Plus de vingt ans après avoir tant vu et vécu, l'auteur de La prochaine fois, le feu décrit à son agent littéraire (on est en juin 1979) son projet de raconter les destinées tragiques de ses amis militants pour le combat des droits civiques : Medgar Evers, membre de la National Association for the Advancement of Colored People (NAACP), Martin Luther King Jr et Malcolm X. « Je veux que ces trois vies se heurtent et se répondent mutuellement. » À partir des trente pages de ce projet, retrouvées à la mort de Baldwin, Notes for Remember this House, le cinéaste Raoul Peck, auquel on doit notamment un film majeur sur Lumumba, réalise brillamment en images ce projet inachevé.

La voix de Joey Starr

Joey Starr donne sa voix à l'écrivain, dont il lit les phrases que Peck a choisies dans l'œuvre. Et quand on écoute celle de Baldwin, on est frappé par sa douceur, lui qui dit ici n'avoir jamais haï les Blancs, racontant qu'il doit son goût de la lecture à son institutrice blanche, lui qui n'a jamais pris la carte d'un parti, mais, sans relâche, décode le mal profond d'un pays qui n'a jamais su faire avec sa population noire alors qu'il s'est fait et construit par et avec elle.

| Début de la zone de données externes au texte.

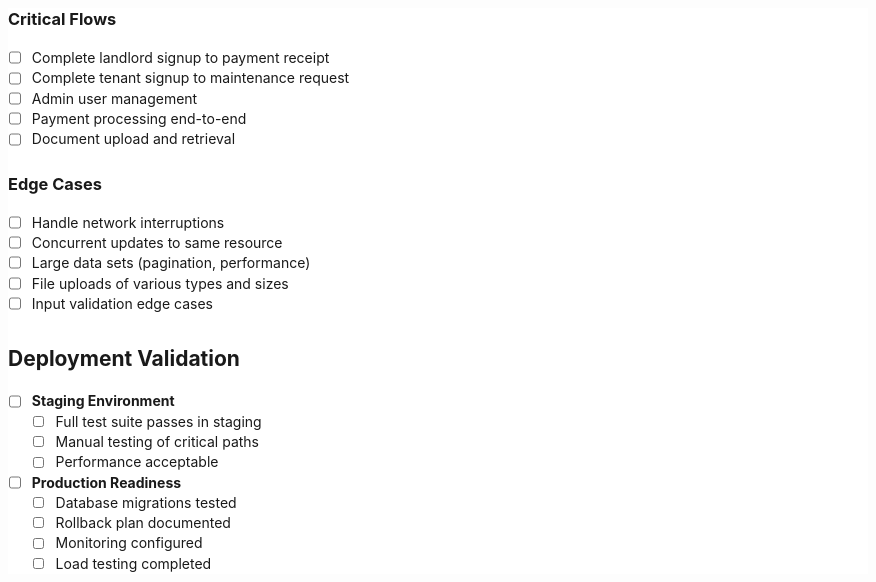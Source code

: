 ### Critical Flows

- [ ] Complete landlord signup to payment receipt
- [ ] Complete tenant signup to maintenance request
- [ ] Admin user management
- [ ] Payment processing end-to-end
- [ ] Document upload and retrieval

### Edge Cases

- [ ] Handle network interruptions
- [ ] Concurrent updates to same resource
- [ ] Large data sets (pagination, performance)
- [ ] File uploads of various types and sizes
- [ ] Input validation edge cases

## Deployment Validation

- [ ] **Staging Environment**
  - [ ] Full test suite passes in staging
  - [ ] Manual testing of critical paths
  - [ ] Performance acceptable

- [ ] **Production Readiness**
  - [ ] Database migrations tested
  - [ ] Rollback plan documented
  - [ ] Monitoring configured
  - [ ] Load testing completed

Baldwin, auquel un certain Mabanckou avait écrit sa « Lettre à Jimmy », est un témoin capital, dont la clairvoyance impressionne.

Un classique

Les extraits de films commentés, saisissantes relectures du septième art du point de vue des Noirs dans le cinéma américain, les conférences, interviews, les images d'archives où l'on revoit les grands héros et leurs soutiens (tiens, Bob Dylan) et les visages moins connus de la lutte pour les droits des Noirs, et celles, rendues plus terribles encore, de l'actualité récente (qui prouvent à quel point rien n'a changé). Tout, et le talent de Peck en maître d'œuvre, fait de ce documentaire, lumineux et tragique, un classique. Seules, peut-être, les images-portraits de fin peuvent détonner un peu, tant tout le reste est à la fois efficace, esthétique, profond et juste. Inutile de s'interroger sur le succès que le film a connu lors de sa sortie aux États-Unis. Car, au-delà de son sujet direct, la condition des Noirs en Amérique, il interroge ce pays lui-même, et avec lui l'état du monde occidental. Primé à Philadelphie, Toronto, Chicago, Berlin, sélectionné aux Oscars en 2017, il devrait, souhaitons-le, connaître un beau parcours en France.

 

* "Je ne suis pas votre nègre" de Raoul Peck, diffusion sur Arte ce 25 avril, 20 h 50. Sortie en salle le 10 mai.